- [Problem requirements]
Exactly as given, output all the records that follow.
------------------------------
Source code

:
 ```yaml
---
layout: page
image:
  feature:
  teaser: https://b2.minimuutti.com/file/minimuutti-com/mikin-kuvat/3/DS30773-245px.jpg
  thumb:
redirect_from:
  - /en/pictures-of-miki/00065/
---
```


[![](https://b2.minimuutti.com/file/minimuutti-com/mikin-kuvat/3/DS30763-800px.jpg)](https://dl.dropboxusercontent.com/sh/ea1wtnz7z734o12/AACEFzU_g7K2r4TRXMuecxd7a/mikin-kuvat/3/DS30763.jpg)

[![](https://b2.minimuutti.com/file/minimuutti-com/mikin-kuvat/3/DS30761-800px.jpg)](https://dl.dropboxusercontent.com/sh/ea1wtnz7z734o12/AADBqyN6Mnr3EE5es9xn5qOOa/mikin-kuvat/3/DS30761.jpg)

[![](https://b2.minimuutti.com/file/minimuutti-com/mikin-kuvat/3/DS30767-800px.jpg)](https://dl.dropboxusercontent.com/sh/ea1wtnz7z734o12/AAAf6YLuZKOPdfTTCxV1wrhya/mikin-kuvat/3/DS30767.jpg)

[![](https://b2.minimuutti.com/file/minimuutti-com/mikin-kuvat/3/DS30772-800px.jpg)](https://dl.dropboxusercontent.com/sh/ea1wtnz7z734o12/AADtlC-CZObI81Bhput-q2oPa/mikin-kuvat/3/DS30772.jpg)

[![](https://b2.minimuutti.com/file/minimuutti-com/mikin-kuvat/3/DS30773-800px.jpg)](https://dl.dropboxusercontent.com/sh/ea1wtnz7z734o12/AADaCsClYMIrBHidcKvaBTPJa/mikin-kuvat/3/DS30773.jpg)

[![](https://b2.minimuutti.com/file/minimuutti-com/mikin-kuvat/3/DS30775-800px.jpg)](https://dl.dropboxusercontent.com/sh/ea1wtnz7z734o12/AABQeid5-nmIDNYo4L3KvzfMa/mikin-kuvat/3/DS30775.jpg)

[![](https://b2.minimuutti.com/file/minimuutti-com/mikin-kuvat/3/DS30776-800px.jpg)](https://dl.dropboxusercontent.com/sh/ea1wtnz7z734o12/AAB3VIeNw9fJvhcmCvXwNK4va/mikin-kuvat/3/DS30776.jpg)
------------------------------
- [Worked solution]
Source code

:
 ```yaml
---
layout: page
image:
  feature:
  teaser: https://b2.minimuutti.com/file/minimuutti-com/mikin-kuvat/3/DS30773-245px.jpg
  thumb:
redirect_from:
  - /en/pictures-of-miki/00065/
---
```


[![](https://b2.minimuutti.com/file/minimuutti-com/mikin-kuvat/3/DS30763-800px.jpg)](https://dl.dropboxusercontent.com/sh/ea1wtnz7z734o12/AACEFzU_g7K2r4TRXMuecxd7a/mikin-kuvat/3/DS30763.jpg)

[![](https://b2.minimuutti.com/file/minimuutti-com/mikin-kuvat/3/DS30761-800px.jpg)](https://dl.dropboxusercontent.com/sh/ea1wtnz7z734o12/AADBqyN6Mnr3EE5es9xn5qOOa/mikin-kuvat/3/DS30761.jpg)

[![](https://b2.minimuutti.com/file/minimuutti-com/mikin-kuvat/3/DS30767-800px.jpg)](https://dl.dropboxusercontent.com/sh/ea1wtnz7z734o12/AAAf6YLuZKOPdfTTCxV1wrhya/mikin-kuvat/3/DS30767.jpg)

[![](https://b2.minimuutti.com/file/minimuutti-com/mikin-kuvat/3/DS30772-800px.jpg)](https://dl.dropboxusercontent.com/sh/ea1wtnz7z734o12/AADtlC-CZObI81Bhput-q2oPa/mikin-kuvat/3/DS30772.jpg)

[![](https://b2.minimuutti.com/file/minimuutti-com/mikin-kuvat/3/DS30773-800px.jpg)](https://dl.dropboxusercontent.com/sh/ea1wtnz7z734o12/AADaCsClYMIrBHidcKvaBTPJa/mikin-kuvat/3/DS30773.jpg)

[![](https://b2.minimuutti.com/file/minimuutti-com/mikin-kuvat/3/DS30775-800px.jpg)](https://dl.dropboxusercontent.com/sh/ea1wtnz7z734o12/AABQeid5-nmIDNYo4L3KvzfMa/mikin-kuvat/3/DS30775.jpg)

[![](https://b2.minimuutti.com/file/minimuutti-com/mikin-kuvat/3/DS30776-800px.jpg)](https://dl.dropboxusercontent.com/sh/ea1wtnz7z734o12/AAB3VIeNw9fJvhcmCvXwNK4va/mikin-kuvat/3/DS30776.jpg)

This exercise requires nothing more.